A high-net-worth cryptocurrency investor lost 4,556 ETH ($12.4 million) early Saturday after falling victim to a targeted "address poisoning" attack. The theft, confirmed by blockchain analytics firm Lookonchain, underscores the growing sophistication of social engineering attacks against institutional-grade wallets.

The Attack Vector

The victim (wallet 0xd674...) intended to deposit funds into a Galaxy Digital wallet they had frequently used for OTC settlements. Instead, they copied a malicious address from their transaction history that shared the exact same first and last alphanumeric characters as the legitimate destination.
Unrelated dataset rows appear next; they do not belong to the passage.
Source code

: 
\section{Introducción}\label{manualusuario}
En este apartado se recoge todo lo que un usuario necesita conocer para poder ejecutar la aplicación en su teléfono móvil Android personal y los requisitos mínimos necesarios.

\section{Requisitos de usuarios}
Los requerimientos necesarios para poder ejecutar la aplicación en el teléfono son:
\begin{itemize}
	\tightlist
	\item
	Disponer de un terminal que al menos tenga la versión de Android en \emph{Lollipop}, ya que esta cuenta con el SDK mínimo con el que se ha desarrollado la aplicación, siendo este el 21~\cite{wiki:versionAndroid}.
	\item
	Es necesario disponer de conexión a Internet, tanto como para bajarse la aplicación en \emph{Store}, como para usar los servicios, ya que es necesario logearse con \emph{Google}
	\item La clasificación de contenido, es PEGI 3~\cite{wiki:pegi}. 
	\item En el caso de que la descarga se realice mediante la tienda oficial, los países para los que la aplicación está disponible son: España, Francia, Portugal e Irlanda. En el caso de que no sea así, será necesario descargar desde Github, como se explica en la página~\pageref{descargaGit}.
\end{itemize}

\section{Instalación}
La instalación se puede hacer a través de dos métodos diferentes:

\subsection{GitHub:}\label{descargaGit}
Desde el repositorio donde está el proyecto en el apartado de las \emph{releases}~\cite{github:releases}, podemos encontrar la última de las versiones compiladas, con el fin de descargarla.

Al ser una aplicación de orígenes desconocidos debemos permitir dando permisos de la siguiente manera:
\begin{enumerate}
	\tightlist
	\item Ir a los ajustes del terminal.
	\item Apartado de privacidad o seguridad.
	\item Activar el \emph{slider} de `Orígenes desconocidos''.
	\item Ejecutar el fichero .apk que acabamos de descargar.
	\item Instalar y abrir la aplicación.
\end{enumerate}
According to on-chain data, the attacker spent two months preparing the trap:

  • Vanity Gen: The attacker generated a wallet matching the first six (0x6D90CC) and last six (dD2E48) characters of the Galaxy Digital deposit address.
  • Dusting: The attacker "dusted" the victim's wallet with negligible amounts of ETH to insert the malicious address into the wallet’s recent transaction history.

When the victim initiated the transfer, they likely verified only the start and end of the address, a common shortcut that proved fatal. The funds were siphoned instantly.

"The attacker repeatedly sent dust transactions from the spoofed address, causing the victim to copy it from transaction history and misroute the transfer." – Lookonchain

Institutional Context

This incident marks the second eight-figure loss to address poisoning in recent weeks. In December 2025, a separate trader lost $50 million in a nearly identical scheme involving USDT. The recurrence suggests attackers are specifically profiling high-volume wallets associated with institutional custodians like Galaxy Digital and Coinbase, banking on human error during routine settlement flows.

Ethereum (ETH) traded at $2,721 (-2.6%) following the news, with market makers showing little reaction to the theft itself, treating it as an isolated security failure rather than a protocol vulnerability. Security firms are urging users to verify every character of a destination address or use whitelist-only transfer protocols.